Starting LocoL led Roy straight back to his hometown of Watts, where he opened one of the first locations (the other in San Jose, California). As he approached this new idea, it was important to get permission from the community. So, for six months, Roy walked the streets, going door to door, and talking to residents — even joining a bridge club to get in with the locals.
“A community like Watts has been lied to so many times over the decades. There’s been so many broken promises,” he said. “I still remember the last day of those six months, when I knew it was right. I heard the words, ‘Welcome to Watts!’ from some really key figures in the community and that’s when I felt like I got the spiritual pass. Everything felt right from there.”
In addition to feeding the community, LocoL hires from the community to provide professional training that its residents may not otherwise get. The goal for LocoL is to bring prosperity, wealth, and a future for the residents of Watts, San Jose, and hopefully others to come.
“We have so much power [as chefs] but we don’t realize it,” Roy said. He explained that if chefs chose to focus more of their efforts on the underserved, everyone would have to go along with them. “Or else we’d stop cooking,” he joked. The room laughed, but it was clear that he was just being truthful.

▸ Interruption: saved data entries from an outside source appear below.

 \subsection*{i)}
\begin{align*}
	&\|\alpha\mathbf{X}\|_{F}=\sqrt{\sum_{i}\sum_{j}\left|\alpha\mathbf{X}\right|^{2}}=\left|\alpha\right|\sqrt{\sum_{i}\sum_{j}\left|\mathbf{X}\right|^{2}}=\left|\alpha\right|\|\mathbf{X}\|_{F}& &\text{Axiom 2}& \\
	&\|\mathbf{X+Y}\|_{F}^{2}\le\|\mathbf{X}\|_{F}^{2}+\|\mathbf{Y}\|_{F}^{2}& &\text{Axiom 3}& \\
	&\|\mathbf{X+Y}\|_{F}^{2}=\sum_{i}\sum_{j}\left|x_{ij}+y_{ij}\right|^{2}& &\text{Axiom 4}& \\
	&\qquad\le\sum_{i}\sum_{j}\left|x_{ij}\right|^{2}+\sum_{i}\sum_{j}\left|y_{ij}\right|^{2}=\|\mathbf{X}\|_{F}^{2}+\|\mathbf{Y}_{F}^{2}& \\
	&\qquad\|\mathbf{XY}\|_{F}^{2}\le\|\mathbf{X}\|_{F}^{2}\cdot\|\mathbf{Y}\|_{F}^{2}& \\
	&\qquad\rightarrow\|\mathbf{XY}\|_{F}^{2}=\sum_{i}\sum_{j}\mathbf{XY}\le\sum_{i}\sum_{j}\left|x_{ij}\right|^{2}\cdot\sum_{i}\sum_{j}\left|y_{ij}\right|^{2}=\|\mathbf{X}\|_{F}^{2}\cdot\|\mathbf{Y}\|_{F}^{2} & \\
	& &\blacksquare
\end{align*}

The stakes are high for Roy to figure this out. “I do work a lot," he admitted but said he takes Sundays off to find balance. "I dream a lot. I love my family…I don’t get caught up in any self-judgment that I have to be ‘this thing.’ We’ve got to fart sometimes, right? So I allow myself to ‘spiritually fart.’”
Roy took a few questions from the audience, then wandered outside to where his Kogi truck was parked. As DJ Anthony Valdez bumped some party hip-hop, a unique blend of sweet and savory aromas drifted through the crowd from trays carried by LocoL caterers as the people hung out well into the night, talking and laughing and dancing.